* **Your assignment**
The lines below, from the one containing "by **1** and" through the one containing "If you want to configure an", should be set down exactly, with no pictures and nothing else.

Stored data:
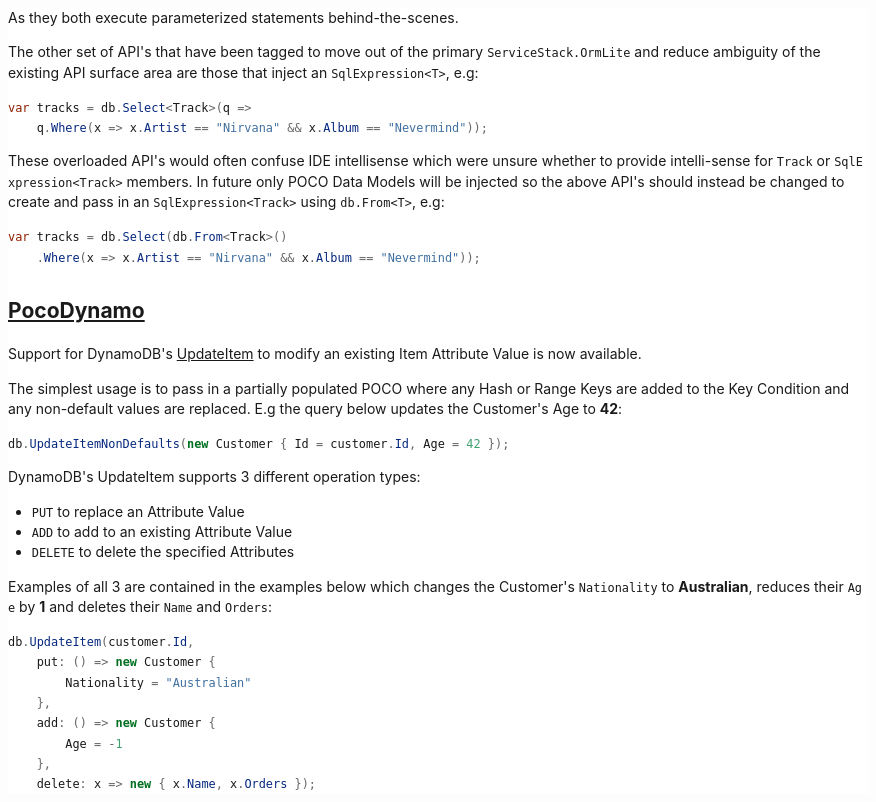As they both execute parameterized statements behind-the-scenes.

The other set of API's that have been tagged to move out of the primary `ServiceStack.OrmLite` and reduce
ambiguity of the existing API surface area are those that inject an `SqlExpression<T>`, e.g:

```csharp
var tracks = db.Select<Track>(q => 
    q.Where(x => x.Artist == "Nirvana" && x.Album == "Nevermind"));
```

These overloaded API's would often confuse IDE intellisense which were unsure whether to provide 
intelli-sense for `Track` or `SqlExpression<Track>` members. In future only POCO Data Models will be 
injected so the above API's should instead be changed to create and pass in an `SqlExpression<Track>` 
using `db.From<T>`, e.g:

```csharp
var tracks = db.Select(db.From<Track>() 
    .Where(x => x.Artist == "Nirvana" && x.Album == "Nevermind"));
```

## [PocoDynamo](https://github.com/ServiceStack/PocoDynamo)

Support for DynamoDB's [UpdateItem](http://docs.aws.amazon.com/amazondynamodb/latest/APIReference/API_UpdateItem.html)
to modify an existing Item Attribute Value is now available. 

The simplest usage is to pass in a partially populated POCO where any Hash or Range Keys are added to the 
Key Condition and any non-default values are replaced. E.g the query below updates the Customer's Age to **42**:

```csharp
db.UpdateItemNonDefaults(new Customer { Id = customer.Id, Age = 42 });
```

DynamoDB's UpdateItem supports 3 different operation types: 

 - `PUT` to replace an Attribute Value
 - `ADD` to add to an existing Attribute Value
 - `DELETE` to delete the specified Attributes

Examples of all 3 are contained in the examples below which changes the Customer's `Nationality` to 
**Australian**, reduces their `Age` by **1** and deletes their `Name` and `Orders`:

```csharp
db.UpdateItem(customer.Id, 
    put: () => new Customer {
        Nationality = "Australian"
    },
    add: () => new Customer {
        Age = -1
    },
    delete: x => new { x.Name, x.Orders });
```
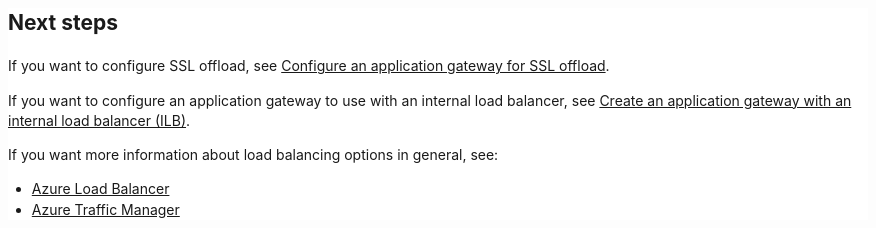 
## Next steps

If you want to configure SSL offload, see [Configure an application gateway for SSL offload](application-gateway-ssl.md).

If you want to configure an application gateway to use with an internal load balancer, see [Create an application gateway with an internal load balancer (ILB)](application-gateway-ilb.md).

If you want more information about load balancing options in general, see:

- [Azure Load Balancer](https://azure.microsoft.com/documentation/services/load-balancer/)
- [Azure Traffic Manager](https://azure.microsoft.com/documentation/services/traffic-manager/)
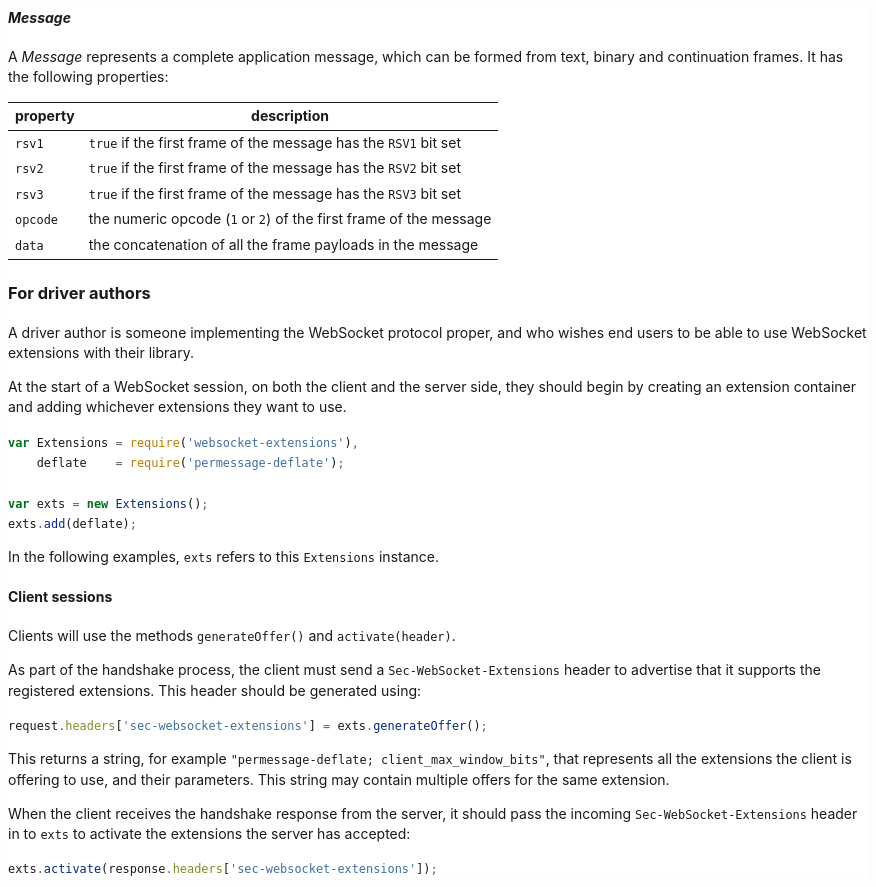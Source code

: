 #### *Message*

A *Message* represents a complete application message, which can be formed from text, binary and
continuation frames. It has the following properties:

| property | description                                                       |
| -------- | ----------------------------------------------------------------- |
| `rsv1`   | `true` if the first frame of the message has the `RSV1` bit set   |
| `rsv2`   | `true` if the first frame of the message has the `RSV2` bit set   |
| `rsv3`   | `true` if the first frame of the message has the `RSV3` bit set   |
| `opcode` | the numeric opcode (`1` or `2`) of the first frame of the message |
| `data`   | the concatenation of all the frame payloads in the message        |

### For driver authors

A driver author is someone implementing the WebSocket protocol proper, and who wishes end users to
be able to use WebSocket extensions with their library.

At the start of a WebSocket session, on both the client and the server side, they should begin by
creating an extension container and adding whichever extensions they want to use.

```js
var Extensions = require('websocket-extensions'),
    deflate    = require('permessage-deflate');

var exts = new Extensions();
exts.add(deflate);
```

In the following examples, `exts` refers to this `Extensions` instance.

#### Client sessions

Clients will use the methods `generateOffer()` and `activate(header)`.

As part of the handshake process, the client must send a
`Sec-WebSocket-Extensions` header to advertise that it supports the registered extensions. This
header should be generated using:

```js
request.headers['sec-websocket-extensions'] = exts.generateOffer();
```

This returns a string, for example `"permessage-deflate; client_max_window_bits"`, that represents
all the extensions the client is offering to use, and their parameters. This string may contain
multiple offers for the same extension.

When the client receives the handshake response from the server, it should pass the
incoming `Sec-WebSocket-Extensions` header in to `exts` to activate the extensions the server has
accepted:

```js
exts.activate(response.headers['sec-websocket-extensions']);
```
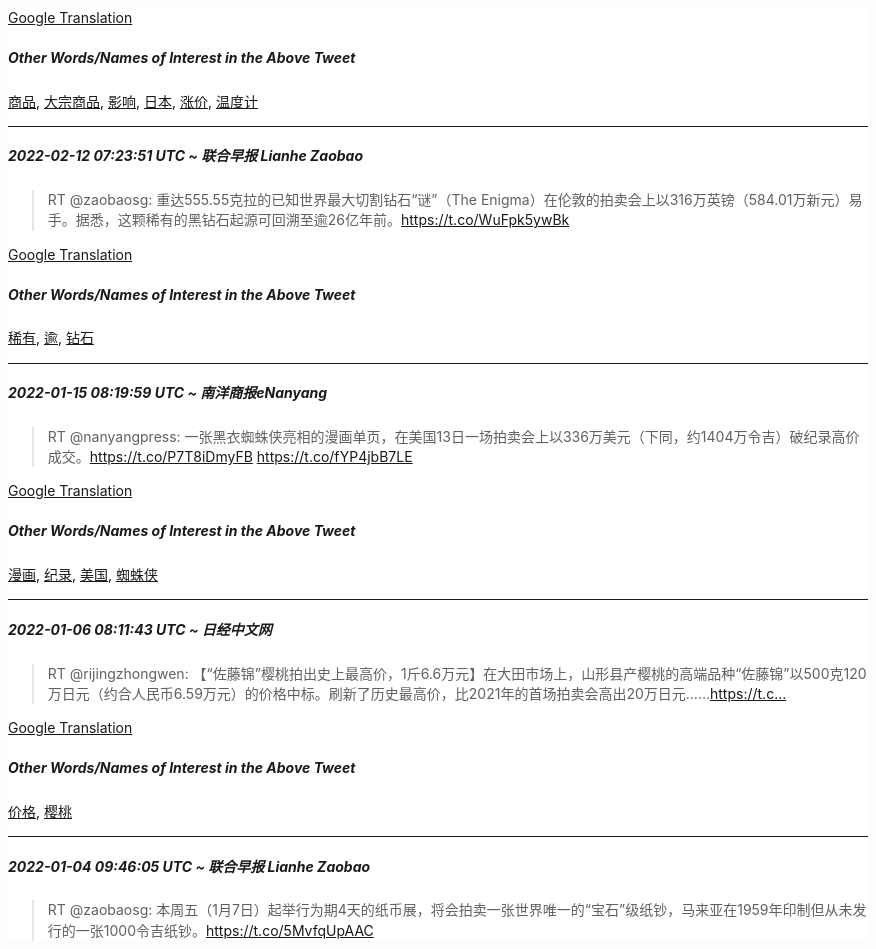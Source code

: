 [Google Translation](https://translate.google.com/?hi=en&tab=TT&sl=zh-CN&tl=en&op=translate&text=RT+%40FTChinese%3A+%E3%80%90%E6%97%A5%E6%9C%AC%E4%BA%8C%E6%89%8B%E8%BD%A6%E6%8B%8D%E5%8D%96%E4%B8%AD%E7%9A%84%E5%85%A8%E7%90%83%E7%BB%8F%E6%B5%8E%E4%BF%A1%E5%8F%B7%E3%80%91%E5%88%98%E6%98%93%E6%96%AF%EF%BC%9A%E6%97%A5%E6%9C%AC%E4%BA%8C%E6%89%8B%E8%BD%A6%E5%87%BA%E5%8F%A3%E5%8F%AF%E8%A2%AB%E8%A7%86%E4%B8%BA%E4%B8%96%E7%95%8C%E7%BB%8F%E6%B5%8E%E7%9A%84%E6%B8%A9%E5%BA%A6%E8%AE%A1%EF%BC%8C%E7%8E%B0%E5%9C%A8%E4%BD%93%E7%8E%B0%E5%87%BA%E4%B9%8C%E5%85%8B%E5%85%B0%E6%88%98%E4%BA%89%E5%92%8C%E5%A4%A7%E5%AE%97%E5%95%86%E5%93%81%E6%B6%A8%E4%BB%B7%E7%9A%84%E5%BD%B1%E5%93%8D%E3%80%82https%3A%2F%2Ft.co%2Fs7oOrfUgOP)
##### Other Words/Names of Interest in the Above Tweet
[商品](商品.md), [大宗商品](大宗商品.md), [影响](影响.md), [日本](日本.md), [涨价](涨价.md), [温度计](温度计.md)
___
##### 2022-02-12 07:23:51 UTC ~ 联合早报 Lianhe Zaobao
> RT @zaobaosg: 重达555.55克拉的已知世界最大切割钻石“谜”（The Enigma）在伦敦的拍卖会上以316万英镑（584.01万新元）易手。据悉，这颗稀有的黑钻石起源可回溯至逾26亿年前。https://t.co/WuFpk5ywBk

[Google Translation](https://translate.google.com/?hi=en&tab=TT&sl=zh-CN&tl=en&op=translate&text=RT+%40zaobaosg%3A+%E9%87%8D%E8%BE%BE555.55%E5%85%8B%E6%8B%89%E7%9A%84%E5%B7%B2%E7%9F%A5%E4%B8%96%E7%95%8C%E6%9C%80%E5%A4%A7%E5%88%87%E5%89%B2%E9%92%BB%E7%9F%B3%E2%80%9C%E8%B0%9C%E2%80%9D%EF%BC%88The+Enigma%EF%BC%89%E5%9C%A8%E4%BC%A6%E6%95%A6%E7%9A%84%E6%8B%8D%E5%8D%96%E4%BC%9A%E4%B8%8A%E4%BB%A5316%E4%B8%87%E8%8B%B1%E9%95%91%EF%BC%88584.01%E4%B8%87%E6%96%B0%E5%85%83%EF%BC%89%E6%98%93%E6%89%8B%E3%80%82%E6%8D%AE%E6%82%89%EF%BC%8C%E8%BF%99%E9%A2%97%E7%A8%80%E6%9C%89%E7%9A%84%E9%BB%91%E9%92%BB%E7%9F%B3%E8%B5%B7%E6%BA%90%E5%8F%AF%E5%9B%9E%E6%BA%AF%E8%87%B3%E9%80%BE26%E4%BA%BF%E5%B9%B4%E5%89%8D%E3%80%82https%3A%2F%2Ft.co%2FWuFpk5ywBk)
##### Other Words/Names of Interest in the Above Tweet
[稀有](稀有.md), [逾](逾.md), [钻石](钻石.md)
___
##### 2022-01-15 08:19:59 UTC ~ 南洋商报eNanyang
> RT @nanyangpress: 一张黑衣蜘蛛侠亮相的漫画单页，在美国13日一场拍卖会上以336万美元（下同，约1404万令吉）破纪录高价成交。https://t.co/P7T8iDmyFB https://t.co/fYP4jbB7LE

[Google Translation](https://translate.google.com/?hi=en&tab=TT&sl=zh-CN&tl=en&op=translate&text=RT+%40nanyangpress%3A+%E4%B8%80%E5%BC%A0%E9%BB%91%E8%A1%A3%E8%9C%98%E8%9B%9B%E4%BE%A0%E4%BA%AE%E7%9B%B8%E7%9A%84%E6%BC%AB%E7%94%BB%E5%8D%95%E9%A1%B5%EF%BC%8C%E5%9C%A8%E7%BE%8E%E5%9B%BD13%E6%97%A5%E4%B8%80%E5%9C%BA%E6%8B%8D%E5%8D%96%E4%BC%9A%E4%B8%8A%E4%BB%A5336%E4%B8%87%E7%BE%8E%E5%85%83%EF%BC%88%E4%B8%8B%E5%90%8C%EF%BC%8C%E7%BA%A61404%E4%B8%87%E4%BB%A4%E5%90%89%EF%BC%89%E7%A0%B4%E7%BA%AA%E5%BD%95%E9%AB%98%E4%BB%B7%E6%88%90%E4%BA%A4%E3%80%82https%3A%2F%2Ft.co%2FP7T8iDmyFB+https%3A%2F%2Ft.co%2FfYP4jbB7LE)
##### Other Words/Names of Interest in the Above Tweet
[漫画](漫画.md), [纪录](纪录.md), [美国](美国.md), [蜘蛛侠](蜘蛛侠.md)
___
##### 2022-01-06 08:11:43 UTC ~ 日经中文网
> RT @rijingzhongwen: 【“佐藤锦”樱桃拍出史上最高价，1斤6.6万元】在大田市场上，山形县产樱桃的高端品种“佐藤锦”以500克120万日元（约合人民币6.59万元）的价格中标。刷新了历史最高价，比2021年的首场拍卖会高出20万日元……https://t.c…

[Google Translation](https://translate.google.com/?hi=en&tab=TT&sl=zh-CN&tl=en&op=translate&text=RT+%40rijingzhongwen%3A+%E3%80%90%E2%80%9C%E4%BD%90%E8%97%A4%E9%94%A6%E2%80%9D%E6%A8%B1%E6%A1%83%E6%8B%8D%E5%87%BA%E5%8F%B2%E4%B8%8A%E6%9C%80%E9%AB%98%E4%BB%B7%EF%BC%8C1%E6%96%A46.6%E4%B8%87%E5%85%83%E3%80%91%E5%9C%A8%E5%A4%A7%E7%94%B0%E5%B8%82%E5%9C%BA%E4%B8%8A%EF%BC%8C%E5%B1%B1%E5%BD%A2%E5%8E%BF%E4%BA%A7%E6%A8%B1%E6%A1%83%E7%9A%84%E9%AB%98%E7%AB%AF%E5%93%81%E7%A7%8D%E2%80%9C%E4%BD%90%E8%97%A4%E9%94%A6%E2%80%9D%E4%BB%A5500%E5%85%8B120%E4%B8%87%E6%97%A5%E5%85%83%EF%BC%88%E7%BA%A6%E5%90%88%E4%BA%BA%E6%B0%91%E5%B8%816.59%E4%B8%87%E5%85%83%EF%BC%89%E7%9A%84%E4%BB%B7%E6%A0%BC%E4%B8%AD%E6%A0%87%E3%80%82%E5%88%B7%E6%96%B0%E4%BA%86%E5%8E%86%E5%8F%B2%E6%9C%80%E9%AB%98%E4%BB%B7%EF%BC%8C%E6%AF%942021%E5%B9%B4%E7%9A%84%E9%A6%96%E5%9C%BA%E6%8B%8D%E5%8D%96%E4%BC%9A%E9%AB%98%E5%87%BA20%E4%B8%87%E6%97%A5%E5%85%83%E2%80%A6%E2%80%A6https%3A%2F%2Ft.c%E2%80%A6)
##### Other Words/Names of Interest in the Above Tweet
[价格](价格.md), [樱桃](樱桃.md)
___
##### 2022-01-04 09:46:05 UTC ~ 联合早报 Lianhe Zaobao
> RT @zaobaosg: 本周五（1月7日）起举行为期4天的纸币展，将会拍卖一张世界唯一的“宝石”级纸钞，马来亚在1959年印制但从未发行的一张1000令吉纸钞。https://t.co/5MvfqUpAAC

* **Response**
**Australian**, reduces their `Age` by **1** and deletes their `Name` and `Orders`:

```csharp
db.UpdateItem(customer.Id, 
    put: () => new Customer {
        Nationality = "Australian"
    },
    add: () => new Customer {
        Age = -1
    },
    delete: x => new { x.Name, x.Orders });
```
## Next steps

If you want to configure SSL offload, see [Configure an application gateway for SSL offload](application-gateway-ssl.md).

If you want to configure an application gateway to use with an internal load balancer, see [Create an application gateway with an internal load balancer (ILB)](application-gateway-ilb.md).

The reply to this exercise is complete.